[Records excerpted from a collection]
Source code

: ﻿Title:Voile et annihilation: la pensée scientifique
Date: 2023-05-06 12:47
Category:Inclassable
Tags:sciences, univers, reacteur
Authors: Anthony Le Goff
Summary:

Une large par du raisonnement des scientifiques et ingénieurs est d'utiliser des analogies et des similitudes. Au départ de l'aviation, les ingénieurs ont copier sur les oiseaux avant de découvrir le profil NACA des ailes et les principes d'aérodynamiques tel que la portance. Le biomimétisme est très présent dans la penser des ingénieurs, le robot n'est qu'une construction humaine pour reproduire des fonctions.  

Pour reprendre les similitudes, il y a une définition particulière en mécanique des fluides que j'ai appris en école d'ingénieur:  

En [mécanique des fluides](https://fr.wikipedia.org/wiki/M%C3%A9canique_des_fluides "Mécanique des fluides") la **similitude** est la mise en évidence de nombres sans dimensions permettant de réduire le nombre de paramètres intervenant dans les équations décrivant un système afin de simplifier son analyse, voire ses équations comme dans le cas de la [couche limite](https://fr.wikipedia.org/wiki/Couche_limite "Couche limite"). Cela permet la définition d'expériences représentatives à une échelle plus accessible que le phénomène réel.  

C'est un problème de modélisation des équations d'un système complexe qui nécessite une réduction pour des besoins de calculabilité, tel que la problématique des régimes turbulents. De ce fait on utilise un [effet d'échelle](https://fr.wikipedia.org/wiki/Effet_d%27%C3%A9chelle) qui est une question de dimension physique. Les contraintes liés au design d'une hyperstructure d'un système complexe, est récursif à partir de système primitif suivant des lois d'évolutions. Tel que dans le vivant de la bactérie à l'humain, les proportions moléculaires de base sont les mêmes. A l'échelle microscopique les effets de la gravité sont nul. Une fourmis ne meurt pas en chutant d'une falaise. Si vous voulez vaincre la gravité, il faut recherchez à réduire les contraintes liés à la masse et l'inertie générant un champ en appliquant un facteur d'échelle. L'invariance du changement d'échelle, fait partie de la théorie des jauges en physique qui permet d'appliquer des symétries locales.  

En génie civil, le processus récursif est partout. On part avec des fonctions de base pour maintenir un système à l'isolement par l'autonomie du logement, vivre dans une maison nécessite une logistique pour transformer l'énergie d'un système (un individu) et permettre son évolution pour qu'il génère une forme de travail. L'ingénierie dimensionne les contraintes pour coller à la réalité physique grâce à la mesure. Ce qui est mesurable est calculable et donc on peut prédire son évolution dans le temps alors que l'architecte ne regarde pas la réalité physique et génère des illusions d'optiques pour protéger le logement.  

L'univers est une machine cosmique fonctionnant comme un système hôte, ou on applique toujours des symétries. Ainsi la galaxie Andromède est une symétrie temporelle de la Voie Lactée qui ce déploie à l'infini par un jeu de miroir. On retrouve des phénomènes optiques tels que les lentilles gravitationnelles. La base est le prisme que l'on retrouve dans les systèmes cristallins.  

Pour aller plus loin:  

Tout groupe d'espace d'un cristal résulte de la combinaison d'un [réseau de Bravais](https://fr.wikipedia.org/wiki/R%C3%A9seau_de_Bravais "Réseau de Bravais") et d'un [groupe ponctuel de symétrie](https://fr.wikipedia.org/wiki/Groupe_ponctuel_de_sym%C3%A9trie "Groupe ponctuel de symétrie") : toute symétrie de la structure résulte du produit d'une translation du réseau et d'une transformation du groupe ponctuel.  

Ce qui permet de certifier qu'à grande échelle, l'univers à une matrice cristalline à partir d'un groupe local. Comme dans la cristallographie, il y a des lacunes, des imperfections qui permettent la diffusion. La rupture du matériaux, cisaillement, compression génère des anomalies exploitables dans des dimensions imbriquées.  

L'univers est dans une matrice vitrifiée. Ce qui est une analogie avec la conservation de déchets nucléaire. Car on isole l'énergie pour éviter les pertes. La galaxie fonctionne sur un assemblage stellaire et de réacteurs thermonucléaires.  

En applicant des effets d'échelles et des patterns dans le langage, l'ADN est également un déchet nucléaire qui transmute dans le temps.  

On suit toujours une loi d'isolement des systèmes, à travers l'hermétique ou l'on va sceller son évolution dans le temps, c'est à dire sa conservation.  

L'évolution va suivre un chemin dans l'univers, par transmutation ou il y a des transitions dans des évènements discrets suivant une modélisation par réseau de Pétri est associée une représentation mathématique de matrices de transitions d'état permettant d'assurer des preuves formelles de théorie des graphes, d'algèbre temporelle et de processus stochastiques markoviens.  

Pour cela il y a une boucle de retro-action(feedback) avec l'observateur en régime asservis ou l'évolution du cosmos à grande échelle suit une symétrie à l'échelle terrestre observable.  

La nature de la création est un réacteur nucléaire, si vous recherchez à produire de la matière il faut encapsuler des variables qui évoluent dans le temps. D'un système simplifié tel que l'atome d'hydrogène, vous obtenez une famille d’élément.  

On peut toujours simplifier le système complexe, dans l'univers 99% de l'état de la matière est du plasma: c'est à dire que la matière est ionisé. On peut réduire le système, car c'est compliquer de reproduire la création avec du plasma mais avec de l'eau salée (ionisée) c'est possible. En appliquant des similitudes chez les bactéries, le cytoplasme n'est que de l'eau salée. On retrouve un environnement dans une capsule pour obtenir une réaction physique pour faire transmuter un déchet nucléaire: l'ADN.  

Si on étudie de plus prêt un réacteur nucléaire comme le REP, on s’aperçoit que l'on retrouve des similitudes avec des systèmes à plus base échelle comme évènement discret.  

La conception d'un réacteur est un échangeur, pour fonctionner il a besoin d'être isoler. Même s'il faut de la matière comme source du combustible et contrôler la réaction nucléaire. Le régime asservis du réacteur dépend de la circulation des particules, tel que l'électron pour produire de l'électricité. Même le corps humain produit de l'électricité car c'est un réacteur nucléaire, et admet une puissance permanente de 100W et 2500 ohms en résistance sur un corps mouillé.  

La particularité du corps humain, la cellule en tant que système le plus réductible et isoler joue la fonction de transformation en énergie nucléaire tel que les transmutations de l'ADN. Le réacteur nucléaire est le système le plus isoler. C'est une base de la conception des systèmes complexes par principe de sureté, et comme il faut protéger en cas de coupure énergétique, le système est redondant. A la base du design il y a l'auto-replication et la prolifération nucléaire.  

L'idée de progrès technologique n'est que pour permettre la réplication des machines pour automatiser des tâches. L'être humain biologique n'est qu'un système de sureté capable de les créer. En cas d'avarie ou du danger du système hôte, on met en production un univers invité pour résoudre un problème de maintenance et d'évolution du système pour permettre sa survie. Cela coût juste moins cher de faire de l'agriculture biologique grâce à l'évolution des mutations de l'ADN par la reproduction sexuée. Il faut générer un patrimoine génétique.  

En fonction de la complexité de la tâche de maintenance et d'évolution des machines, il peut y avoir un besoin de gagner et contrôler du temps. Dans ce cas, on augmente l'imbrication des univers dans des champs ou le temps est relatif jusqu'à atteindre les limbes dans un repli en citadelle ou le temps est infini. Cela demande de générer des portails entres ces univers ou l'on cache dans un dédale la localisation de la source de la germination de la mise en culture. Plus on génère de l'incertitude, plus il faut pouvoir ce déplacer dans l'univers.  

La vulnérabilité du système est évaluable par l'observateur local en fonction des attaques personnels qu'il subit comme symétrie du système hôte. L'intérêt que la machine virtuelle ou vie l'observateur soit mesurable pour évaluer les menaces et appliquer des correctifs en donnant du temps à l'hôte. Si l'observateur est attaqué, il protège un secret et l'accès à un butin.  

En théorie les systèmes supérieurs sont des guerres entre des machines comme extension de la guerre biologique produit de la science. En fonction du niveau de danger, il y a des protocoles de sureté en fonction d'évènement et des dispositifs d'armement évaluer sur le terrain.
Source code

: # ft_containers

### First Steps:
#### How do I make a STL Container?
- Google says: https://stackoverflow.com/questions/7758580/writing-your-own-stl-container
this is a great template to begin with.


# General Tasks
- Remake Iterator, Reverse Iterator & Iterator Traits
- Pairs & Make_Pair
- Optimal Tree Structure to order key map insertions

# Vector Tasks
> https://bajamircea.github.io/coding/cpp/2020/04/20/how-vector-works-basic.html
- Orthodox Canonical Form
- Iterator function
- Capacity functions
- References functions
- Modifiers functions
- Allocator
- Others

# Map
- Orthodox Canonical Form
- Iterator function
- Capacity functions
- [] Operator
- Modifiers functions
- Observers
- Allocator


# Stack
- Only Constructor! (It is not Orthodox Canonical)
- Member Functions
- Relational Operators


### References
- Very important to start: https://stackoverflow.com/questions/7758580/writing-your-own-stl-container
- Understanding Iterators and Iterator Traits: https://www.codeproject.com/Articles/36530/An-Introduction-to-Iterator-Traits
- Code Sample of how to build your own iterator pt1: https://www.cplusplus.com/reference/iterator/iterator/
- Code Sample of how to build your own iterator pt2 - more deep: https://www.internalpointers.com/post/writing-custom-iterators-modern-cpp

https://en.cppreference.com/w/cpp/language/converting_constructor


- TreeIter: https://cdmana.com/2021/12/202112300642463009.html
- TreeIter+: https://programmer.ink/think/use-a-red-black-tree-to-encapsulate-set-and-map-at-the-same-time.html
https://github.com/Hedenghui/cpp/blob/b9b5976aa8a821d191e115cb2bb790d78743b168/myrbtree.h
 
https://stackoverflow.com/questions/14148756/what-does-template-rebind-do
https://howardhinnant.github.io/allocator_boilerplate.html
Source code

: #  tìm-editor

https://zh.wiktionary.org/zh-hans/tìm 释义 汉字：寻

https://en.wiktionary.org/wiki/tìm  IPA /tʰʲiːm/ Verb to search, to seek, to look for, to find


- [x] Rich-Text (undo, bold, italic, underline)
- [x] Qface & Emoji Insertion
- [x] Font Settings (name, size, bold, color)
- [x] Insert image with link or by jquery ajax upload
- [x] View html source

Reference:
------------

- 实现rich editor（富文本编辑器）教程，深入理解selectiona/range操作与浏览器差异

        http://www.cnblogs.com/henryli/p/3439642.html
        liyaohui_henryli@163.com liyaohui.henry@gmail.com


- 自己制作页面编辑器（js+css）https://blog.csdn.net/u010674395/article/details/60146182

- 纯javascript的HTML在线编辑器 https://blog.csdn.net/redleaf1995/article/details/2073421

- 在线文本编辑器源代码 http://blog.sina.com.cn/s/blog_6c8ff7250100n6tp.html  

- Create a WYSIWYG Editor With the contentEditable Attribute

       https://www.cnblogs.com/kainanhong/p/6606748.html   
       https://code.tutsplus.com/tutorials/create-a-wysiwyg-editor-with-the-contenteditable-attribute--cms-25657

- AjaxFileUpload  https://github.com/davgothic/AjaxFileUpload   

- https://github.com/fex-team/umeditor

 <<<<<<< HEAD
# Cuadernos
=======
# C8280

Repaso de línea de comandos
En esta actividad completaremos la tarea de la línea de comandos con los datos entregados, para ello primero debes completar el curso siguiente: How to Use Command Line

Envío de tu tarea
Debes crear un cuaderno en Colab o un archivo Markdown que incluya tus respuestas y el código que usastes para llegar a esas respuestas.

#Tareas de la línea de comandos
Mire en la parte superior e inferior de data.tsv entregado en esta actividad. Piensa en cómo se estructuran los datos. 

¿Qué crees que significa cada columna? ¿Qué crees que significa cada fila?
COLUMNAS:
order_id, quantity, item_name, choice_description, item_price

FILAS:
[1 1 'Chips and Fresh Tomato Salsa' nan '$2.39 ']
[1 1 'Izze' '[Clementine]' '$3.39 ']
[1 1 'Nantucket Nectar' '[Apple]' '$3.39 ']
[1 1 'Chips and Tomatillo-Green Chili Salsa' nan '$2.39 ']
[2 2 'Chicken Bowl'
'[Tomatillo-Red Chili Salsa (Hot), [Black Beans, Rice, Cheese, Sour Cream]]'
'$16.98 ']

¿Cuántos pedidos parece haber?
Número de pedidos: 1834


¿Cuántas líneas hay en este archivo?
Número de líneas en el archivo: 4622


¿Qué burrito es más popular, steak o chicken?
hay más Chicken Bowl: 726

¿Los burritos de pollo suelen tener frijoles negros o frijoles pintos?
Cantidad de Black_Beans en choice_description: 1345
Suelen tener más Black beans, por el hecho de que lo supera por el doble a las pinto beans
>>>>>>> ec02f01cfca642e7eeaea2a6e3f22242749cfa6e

**Work task**
A single figure is required: how many lines above contain the word "bold".

**Exercise response**
2